Aller au contenu

Perverse/01

La bibliothèque libre.
Antony et Cie (p. Ill.-24).


Au poète Édouard Dujardin














PERVERSE

I

PAULA

Son lit était le plus vaste de Chicago.

Paula était vierge. Elle avait vingt ans.

Sa mère était morte ; son père faisait la noce.

Souvent, elle avait vu des femmes entrer, la nuit, dans les appartements paternels ; elle avait entendu rire ; elle avait perçu des bruits de baisers. Et elle s’étonnait, avant dormir, que son père, bon pour elle, ne la fît point assister aux fêtes qu’il donnait dans sa maison.

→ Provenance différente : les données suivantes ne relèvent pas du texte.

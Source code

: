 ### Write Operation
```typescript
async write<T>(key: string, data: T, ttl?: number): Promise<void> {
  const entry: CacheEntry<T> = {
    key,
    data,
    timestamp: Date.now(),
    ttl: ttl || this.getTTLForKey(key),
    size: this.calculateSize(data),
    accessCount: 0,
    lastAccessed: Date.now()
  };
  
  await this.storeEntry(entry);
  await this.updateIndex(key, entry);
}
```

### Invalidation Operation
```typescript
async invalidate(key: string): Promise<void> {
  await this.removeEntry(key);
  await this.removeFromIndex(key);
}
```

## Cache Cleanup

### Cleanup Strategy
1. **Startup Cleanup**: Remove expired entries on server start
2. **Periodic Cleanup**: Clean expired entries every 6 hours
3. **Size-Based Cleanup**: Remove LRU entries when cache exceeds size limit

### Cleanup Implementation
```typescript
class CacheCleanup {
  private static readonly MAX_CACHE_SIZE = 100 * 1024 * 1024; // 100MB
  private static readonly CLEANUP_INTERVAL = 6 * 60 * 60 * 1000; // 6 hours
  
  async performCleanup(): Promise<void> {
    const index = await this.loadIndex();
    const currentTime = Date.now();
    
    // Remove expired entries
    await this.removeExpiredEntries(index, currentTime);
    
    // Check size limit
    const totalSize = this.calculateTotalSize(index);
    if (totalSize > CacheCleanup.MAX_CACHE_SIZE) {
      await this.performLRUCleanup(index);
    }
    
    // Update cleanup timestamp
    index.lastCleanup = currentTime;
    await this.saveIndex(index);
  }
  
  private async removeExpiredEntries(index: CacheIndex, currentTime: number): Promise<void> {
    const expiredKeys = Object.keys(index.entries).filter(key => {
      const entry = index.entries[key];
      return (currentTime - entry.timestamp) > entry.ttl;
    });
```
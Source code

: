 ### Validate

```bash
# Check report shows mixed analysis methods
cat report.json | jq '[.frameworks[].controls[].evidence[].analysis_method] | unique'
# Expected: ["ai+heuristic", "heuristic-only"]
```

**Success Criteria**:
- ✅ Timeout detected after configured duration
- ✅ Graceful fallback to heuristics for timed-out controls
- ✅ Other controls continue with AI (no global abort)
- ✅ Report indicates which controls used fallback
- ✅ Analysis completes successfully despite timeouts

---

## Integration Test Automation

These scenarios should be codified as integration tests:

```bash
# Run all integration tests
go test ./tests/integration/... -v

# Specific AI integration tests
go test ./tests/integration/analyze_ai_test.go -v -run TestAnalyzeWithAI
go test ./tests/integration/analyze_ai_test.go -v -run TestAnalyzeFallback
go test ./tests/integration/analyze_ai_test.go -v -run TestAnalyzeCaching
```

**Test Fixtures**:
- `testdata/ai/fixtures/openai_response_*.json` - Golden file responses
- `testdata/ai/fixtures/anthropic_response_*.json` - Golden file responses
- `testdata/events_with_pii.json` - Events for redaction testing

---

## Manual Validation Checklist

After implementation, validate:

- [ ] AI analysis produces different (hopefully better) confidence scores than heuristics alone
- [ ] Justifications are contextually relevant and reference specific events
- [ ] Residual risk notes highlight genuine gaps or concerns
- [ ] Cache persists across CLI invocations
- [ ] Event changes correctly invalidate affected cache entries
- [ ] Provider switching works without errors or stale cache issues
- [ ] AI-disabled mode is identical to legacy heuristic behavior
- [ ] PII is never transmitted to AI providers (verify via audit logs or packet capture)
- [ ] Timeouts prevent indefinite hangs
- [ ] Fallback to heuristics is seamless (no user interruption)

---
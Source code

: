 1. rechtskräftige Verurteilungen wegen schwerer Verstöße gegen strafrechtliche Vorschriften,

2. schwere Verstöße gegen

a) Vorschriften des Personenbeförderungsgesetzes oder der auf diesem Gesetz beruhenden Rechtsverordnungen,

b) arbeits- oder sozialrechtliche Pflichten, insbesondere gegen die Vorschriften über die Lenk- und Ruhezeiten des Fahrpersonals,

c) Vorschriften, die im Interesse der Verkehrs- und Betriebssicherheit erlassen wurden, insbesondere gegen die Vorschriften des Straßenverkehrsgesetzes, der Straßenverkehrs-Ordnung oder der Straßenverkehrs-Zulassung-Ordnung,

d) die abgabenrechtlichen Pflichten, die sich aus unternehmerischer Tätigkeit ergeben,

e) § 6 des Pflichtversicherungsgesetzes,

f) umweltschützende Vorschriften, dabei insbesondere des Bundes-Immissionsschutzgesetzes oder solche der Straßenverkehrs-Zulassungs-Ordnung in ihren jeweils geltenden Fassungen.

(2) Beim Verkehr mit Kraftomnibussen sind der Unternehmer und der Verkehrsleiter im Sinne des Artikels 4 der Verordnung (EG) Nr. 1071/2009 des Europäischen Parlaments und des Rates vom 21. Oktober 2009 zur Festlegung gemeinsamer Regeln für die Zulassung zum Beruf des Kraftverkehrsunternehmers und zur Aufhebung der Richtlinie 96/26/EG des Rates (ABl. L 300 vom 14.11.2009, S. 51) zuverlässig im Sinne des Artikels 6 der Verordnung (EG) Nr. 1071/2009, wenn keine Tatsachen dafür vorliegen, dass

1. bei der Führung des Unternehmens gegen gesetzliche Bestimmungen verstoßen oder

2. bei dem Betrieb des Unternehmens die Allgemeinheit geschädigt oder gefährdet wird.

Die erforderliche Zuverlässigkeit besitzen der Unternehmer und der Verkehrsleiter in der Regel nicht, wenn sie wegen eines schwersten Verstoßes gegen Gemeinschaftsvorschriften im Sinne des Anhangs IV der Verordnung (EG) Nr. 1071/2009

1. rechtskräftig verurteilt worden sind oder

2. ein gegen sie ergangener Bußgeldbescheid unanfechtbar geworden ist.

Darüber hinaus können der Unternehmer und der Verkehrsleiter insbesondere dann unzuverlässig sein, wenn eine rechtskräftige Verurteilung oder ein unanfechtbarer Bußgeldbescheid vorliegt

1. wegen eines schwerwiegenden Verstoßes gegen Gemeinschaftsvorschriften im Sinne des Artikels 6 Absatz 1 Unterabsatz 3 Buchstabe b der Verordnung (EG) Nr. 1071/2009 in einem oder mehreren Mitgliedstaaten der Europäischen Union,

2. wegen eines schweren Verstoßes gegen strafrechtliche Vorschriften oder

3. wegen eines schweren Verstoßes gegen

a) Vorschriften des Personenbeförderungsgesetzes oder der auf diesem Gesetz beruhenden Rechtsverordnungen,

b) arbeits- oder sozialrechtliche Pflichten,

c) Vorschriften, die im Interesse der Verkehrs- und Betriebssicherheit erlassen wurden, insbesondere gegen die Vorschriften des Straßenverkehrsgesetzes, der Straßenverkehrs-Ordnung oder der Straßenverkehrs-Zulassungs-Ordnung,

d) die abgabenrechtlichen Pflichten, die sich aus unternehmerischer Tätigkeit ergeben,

Paula était d’une naïveté stupide. Elle ne soupçonnait rien de la vie, rien de l’amour.

Quelques romans, lus dans son lit, des romans venus de Paris, l’avaient entretenue d’un jeu, à deux, qui n’était pas sans agréments ; mais elle regardait ses oiseaux, deux oiseaux qui vivaient dans une cage en or ; ces oiseaux s’embrassaient du bout du bec, se caressaient de l’aile avec un parler très doux : les baisers et les caresses des oiseaux ne lui disaient rien.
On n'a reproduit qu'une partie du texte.